» Exercise
With the pictures set aside, write out all of the data exactly as it stands.

Items from a dataset
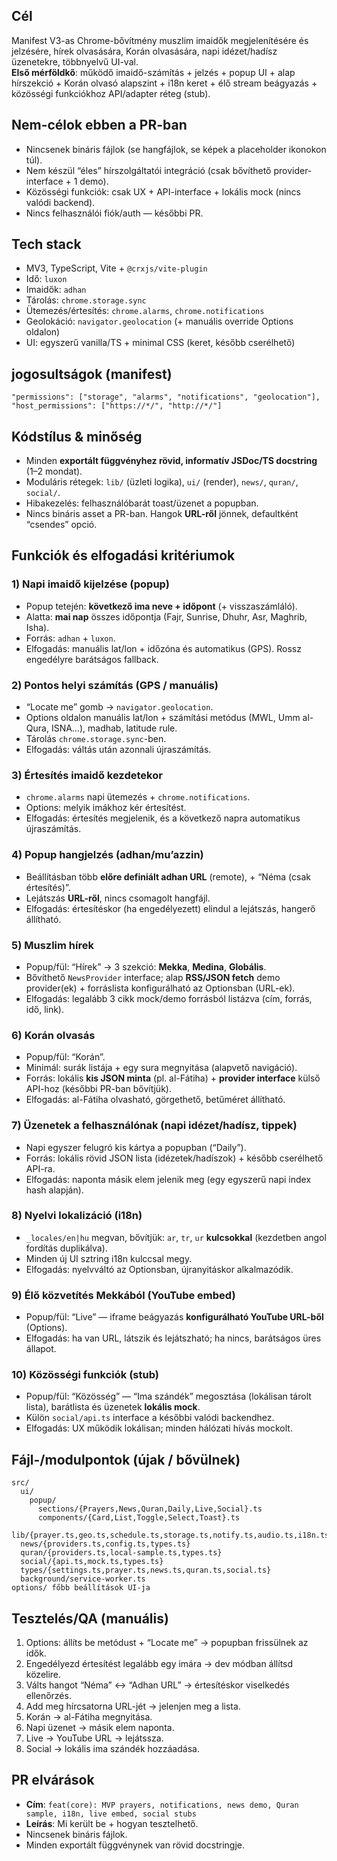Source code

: ## Cél

Manifest V3-as Chrome-bővítmény muszlim imaidők megjelenítésére és jelzésére, hírek olvasására, Korán olvasására, napi idézet/hadísz üzenetekre, többnyelvű UI-val.  
**Első mérföldkő**: működő imaidő-számítás + jelzés + popup UI + alap hírszekció + Korán olvasó alapszint + i18n keret + élő stream beágyazás + közösségi funkciókhoz API/adapter réteg (stub).

## Nem-célok ebben a PR-ban

- Nincsenek bináris fájlok (se hangfájlok, se képek a placeholder ikonokon túl).
- Nem készül “éles” hírszolgáltatói integráció (csak bővíthető provider-interface + 1 demo).
- Közösségi funkciók: csak UX + API-interface + lokális mock (nincs valódi backend).
- Nincs felhasználói fiók/auth — későbbi PR.

## Tech stack

- MV3, TypeScript, Vite + `@crxjs/vite-plugin`
- Idő: `luxon`
- Imaidők: `adhan`
- Tárolás: `chrome.storage.sync`
- Ütemezés/értesítés: `chrome.alarms`, `chrome.notifications`
- Geolokáció: `navigator.geolocation` (+ manuális override Options oldalon)
- UI: egyszerű vanilla/TS + minimal CSS (keret, később cserélhető)

## jogosultságok (manifest)

```
"permissions": ["storage", "alarms", "notifications", "geolocation"],
"host_permissions": ["https://*/", "http://*/"]
```

## Kódstílus & minőség

- Minden **exportált függvényhez rövid, informatív JSDoc/TS docstring** (1–2 mondat).
- Moduláris rétegek: `lib/` (üzleti logika), `ui/` (render), `news/`, `quran/`, `social/`.
- Hibakezelés: felhasználóbarát toast/üzenet a popupban.
- Nincs bináris asset a PR-ban. Hangok **URL-ről** jönnek, defaultként “csendes” opció.

## Funkciók és elfogadási kritériumok

### 1) Napi imaidő kijelzése (popup)

- Popup tetején: **következő ima neve + időpont** (+ visszaszámláló).
- Alatta: **mai nap** összes időpontja (Fajr, Sunrise, Dhuhr, Asr, Maghrib, Isha).
- Forrás: `adhan` + `luxon`.
- Elfogadás: manuális lat/lon + időzóna és automatikus (GPS). Rossz engedélyre barátságos fallback.

### 2) Pontos helyi számítás (GPS / manuális)

- “Locate me” gomb → `navigator.geolocation`.
- Options oldalon manuális lat/lon + számítási metódus (MWL, Umm al-Qura, ISNA…), madhab, latitude rule.
- Tárolás `chrome.storage.sync`-ben.
- Elfogadás: váltás után azonnali újraszámítás.

### 3) Értesítés imaidő kezdetekor

- `chrome.alarms` napi ütemezés + `chrome.notifications`.
- Options: melyik imákhoz kér értesítést.
- Elfogadás: értesítés megjelenik, és a következő napra automatikus újraszámítás.

### 4) Popup hangjelzés (adhan/mu’azzin)

- Beállításban több **előre definiált adhan URL** (remote), + “Néma (csak értesítés)”.
- Lejátszás **URL-ről**, nincs csomagolt hangfájl.
- Elfogadás: értesítéskor (ha engedélyezett) elindul a lejátszás, hangerő állítható.

### 5) Muszlim hírek

- Popup/fül: “Hírek” → 3 szekció: **Mekka**, **Medina**, **Globális**.
- Bővíthető `NewsProvider` interface; alap **RSS/JSON fetch** demo provider(ek) + forráslista konfigurálható az Optionsban (URL-ek).
- Elfogadás: legalább 3 cikk mock/demo forrásból listázva (cím, forrás, idő, link).

### 6) Korán olvasás

- Popup/fül: “Korán”.
- Minimál: surák listája + egy sura megnyitása (alapvető navigáció).
- Forrás: lokális **kis JSON minta** (pl. al-Fátiha) + **provider interface** külső API-hoz (későbbi PR-ban bővítjük).
- Elfogadás: al-Fátiha olvasható, görgethető, betűméret állítható.

### 7) Üzenetek a felhasználónak (napi idézet/hadísz, tippek)

- Napi egyszer felugró kis kártya a popupban (“Daily”).
- Forrás: lokális rövid JSON lista (idézetek/hadíszok) + később cserélhető API-ra.
- Elfogadás: naponta másik elem jelenik meg (egy egyszerű napi index hash alapján).

### 8) Nyelvi lokalizáció (i18n)

- `_locales/en|hu` megvan, bővítjük: `ar`, `tr`, `ur` **kulcsokkal** (kezdetben angol fordítás duplikálva).
- Minden új UI sztring i18n kulccsal megy.
- Elfogadás: nyelvváltó az Optionsban, újranyitáskor alkalmazódik.

### 9) Élő közvetítés Mekkából (YouTube embed)

- Popup/fül: “Live” — iframe beágyazás **konfigurálható YouTube URL-ből** (Options).
- Elfogadás: ha van URL, látszik és lejátszható; ha nincs, barátságos üres állapot.

### 10) Közösségi funkciók (stub)

- Popup/fül: “Közösség” — “Ima szándék” megosztása (lokálisan tárolt lista), barátlista és üzenetek **lokális mock**.
- Külön `social/api.ts` interface a későbbi valódi backendhez.
- Elfogadás: UX működik lokálisan; minden hálózati hívás mockolt.

## Fájl-/modulpontok (újak / bővülnek)

```
src/
  ui/
    popup/
      sections/{Prayers,News,Quran,Daily,Live,Social}.ts
      components/{Card,List,Toggle,Select,Toast}.ts
  lib/{prayer.ts,geo.ts,schedule.ts,storage.ts,notify.ts,audio.ts,i18n.ts}
  news/{providers.ts,config.ts,types.ts}
  quran/{providers.ts,local-sample.ts,types.ts}
  social/{api.ts,mock.ts,types.ts}
  types/{settings.ts,prayer.ts,news.ts,quran.ts,social.ts}
  background/service-worker.ts
options/ főbb beállítások UI-ja
```

## Tesztelés/QA (manuális)

1. Options: állíts be metódust + “Locate me” → popupban frissülnek az idők.
2. Engedélyezd értesítést legalább egy imára → dev módban állítsd közelire.
3. Válts hangot “Néma” ↔️ “Adhan URL” → értesítéskor viselkedés ellenőrzés.
4. Add meg hírcsatorna URL-jét → jelenjen meg a lista.
5. Korán → al-Fátiha megnyitása.
6. Napi üzenet → másik elem naponta.
7. Live → YouTube URL → lejátssza.
8. Social → lokális ima szándék hozzáadása.

## PR elvárások

- **Cím**: `feat(core): MVP prayers, notifications, news demo, Quran sample, i18n, live embed, social stubs`
- **Leírás**: Mi került be + hogyan tesztelhető.
- Nincsenek bináris fájlok.
- Minden exportált függvénynek van rövid docstringje.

» Solved exercise
Source code

: ## Cél

Manifest V3-as Chrome-bővítmény muszlim imaidők megjelenítésére és jelzésére, hírek olvasására, Korán olvasására, napi idézet/hadísz üzenetekre, többnyelvű UI-val.  
**Első mérföldkő**: működő imaidő-számítás + jelzés + popup UI + alap hírszekció + Korán olvasó alapszint + i18n keret + élő stream beágyazás + közösségi funkciókhoz API/adapter réteg (stub).

## Nem-célok ebben a PR-ban

- Nincsenek bináris fájlok (se hangfájlok, se képek a placeholder ikonokon túl).
- Nem készül “éles” hírszolgáltatói integráció (csak bővíthető provider-interface + 1 demo).
- Közösségi funkciók: csak UX + API-interface + lokális mock (nincs valódi backend).
- Nincs felhasználói fiók/auth — későbbi PR.

## Tech stack

- MV3, TypeScript, Vite + `@crxjs/vite-plugin`
- Idő: `luxon`
- Imaidők: `adhan`
- Tárolás: `chrome.storage.sync`
- Ütemezés/értesítés: `chrome.alarms`, `chrome.notifications`
- Geolokáció: `navigator.geolocation` (+ manuális override Options oldalon)
- UI: egyszerű vanilla/TS + minimal CSS (keret, később cserélhető)

## jogosultságok (manifest)

```
"permissions": ["storage", "alarms", "notifications", "geolocation"],
"host_permissions": ["https://*/", "http://*/"]
```

## Kódstílus & minőség

- Minden **exportált függvényhez rövid, informatív JSDoc/TS docstring** (1–2 mondat).
- Moduláris rétegek: `lib/` (üzleti logika), `ui/` (render), `news/`, `quran/`, `social/`.
- Hibakezelés: felhasználóbarát toast/üzenet a popupban.
- Nincs bináris asset a PR-ban. Hangok **URL-ről** jönnek, defaultként “csendes” opció.

## Funkciók és elfogadási kritériumok

### 1) Napi imaidő kijelzése (popup)

- Popup tetején: **következő ima neve + időpont** (+ visszaszámláló).
- Alatta: **mai nap** összes időpontja (Fajr, Sunrise, Dhuhr, Asr, Maghrib, Isha).
- Forrás: `adhan` + `luxon`.
- Elfogadás: manuális lat/lon + időzóna és automatikus (GPS). Rossz engedélyre barátságos fallback.

### 2) Pontos helyi számítás (GPS / manuális)

- “Locate me” gomb → `navigator.geolocation`.
- Options oldalon manuális lat/lon + számítási metódus (MWL, Umm al-Qura, ISNA…), madhab, latitude rule.
- Tárolás `chrome.storage.sync`-ben.
- Elfogadás: váltás után azonnali újraszámítás.

### 3) Értesítés imaidő kezdetekor

- `chrome.alarms` napi ütemezés + `chrome.notifications`.
- Options: melyik imákhoz kér értesítést.
- Elfogadás: értesítés megjelenik, és a következő napra automatikus újraszámítás.

### 4) Popup hangjelzés (adhan/mu’azzin)

- Beállításban több **előre definiált adhan URL** (remote), + “Néma (csak értesítés)”.
- Lejátszás **URL-ről**, nincs csomagolt hangfájl.
- Elfogadás: értesítéskor (ha engedélyezett) elindul a lejátszás, hangerő állítható.

### 5) Muszlim hírek

- Popup/fül: “Hírek” → 3 szekció: **Mekka**, **Medina**, **Globális**.
- Bővíthető `NewsProvider` interface; alap **RSS/JSON fetch** demo provider(ek) + forráslista konfigurálható az Optionsban (URL-ek).
- Elfogadás: legalább 3 cikk mock/demo forrásból listázva (cím, forrás, idő, link).

### 6) Korán olvasás

- Popup/fül: “Korán”.
- Minimál: surák listája + egy sura megnyitása (alapvető navigáció).
- Forrás: lokális **kis JSON minta** (pl. al-Fátiha) + **provider interface** külső API-hoz (későbbi PR-ban bővítjük).
- Elfogadás: al-Fátiha olvasható, görgethető, betűméret állítható.

### 7) Üzenetek a felhasználónak (napi idézet/hadísz, tippek)

- Napi egyszer felugró kis kártya a popupban (“Daily”).
- Forrás: lokális rövid JSON lista (idézetek/hadíszok) + később cserélhető API-ra.
- Elfogadás: naponta másik elem jelenik meg (egy egyszerű napi index hash alapján).

### 8) Nyelvi lokalizáció (i18n)

- `_locales/en|hu` megvan, bővítjük: `ar`, `tr`, `ur` **kulcsokkal** (kezdetben angol fordítás duplikálva).
- Minden új UI sztring i18n kulccsal megy.
- Elfogadás: nyelvváltó az Optionsban, újranyitáskor alkalmazódik.

### 9) Élő közvetítés Mekkából (YouTube embed)

- Popup/fül: “Live” — iframe beágyazás **konfigurálható YouTube URL-ből** (Options).
- Elfogadás: ha van URL, látszik és lejátszható; ha nincs, barátságos üres állapot.

### 10) Közösségi funkciók (stub)

- Popup/fül: “Közösség” — “Ima szándék” megosztása (lokálisan tárolt lista), barátlista és üzenetek **lokális mock**.
- Külön `social/api.ts` interface a későbbi valódi backendhez.
- Elfogadás: UX működik lokálisan; minden hálózati hívás mockolt.

## Fájl-/modulpontok (újak / bővülnek)

```
src/
  ui/
    popup/
      sections/{Prayers,News,Quran,Daily,Live,Social}.ts
      components/{Card,List,Toggle,Select,Toast}.ts
  lib/{prayer.ts,geo.ts,schedule.ts,storage.ts,notify.ts,audio.ts,i18n.ts}
  news/{providers.ts,config.ts,types.ts}
  quran/{providers.ts,local-sample.ts,types.ts}
  social/{api.ts,mock.ts,types.ts}
  types/{settings.ts,prayer.ts,news.ts,quran.ts,social.ts}
  background/service-worker.ts
options/ főbb beállítások UI-ja
```

## Tesztelés/QA (manuális)

1. Options: állíts be metódust + “Locate me” → popupban frissülnek az idők.
2. Engedélyezd értesítést legalább egy imára → dev módban állítsd közelire.
3. Válts hangot “Néma” ↔️ “Adhan URL” → értesítéskor viselkedés ellenőrzés.
4. Add meg hírcsatorna URL-jét → jelenjen meg a lista.
5. Korán → al-Fátiha megnyitása.
6. Napi üzenet → másik elem naponta.
7. Live → YouTube URL → lejátssza.
8. Social → lokális ima szándék hozzáadása.

## PR elvárások

- **Cím**: `feat(core): MVP prayers, notifications, news demo, Quran sample, i18n, live embed, social stubs`
- **Leírás**: Mi került be + hogyan tesztelhető.
- Nincsenek bináris fájlok.
- Minden exportált függvénynek van rövid docstringje.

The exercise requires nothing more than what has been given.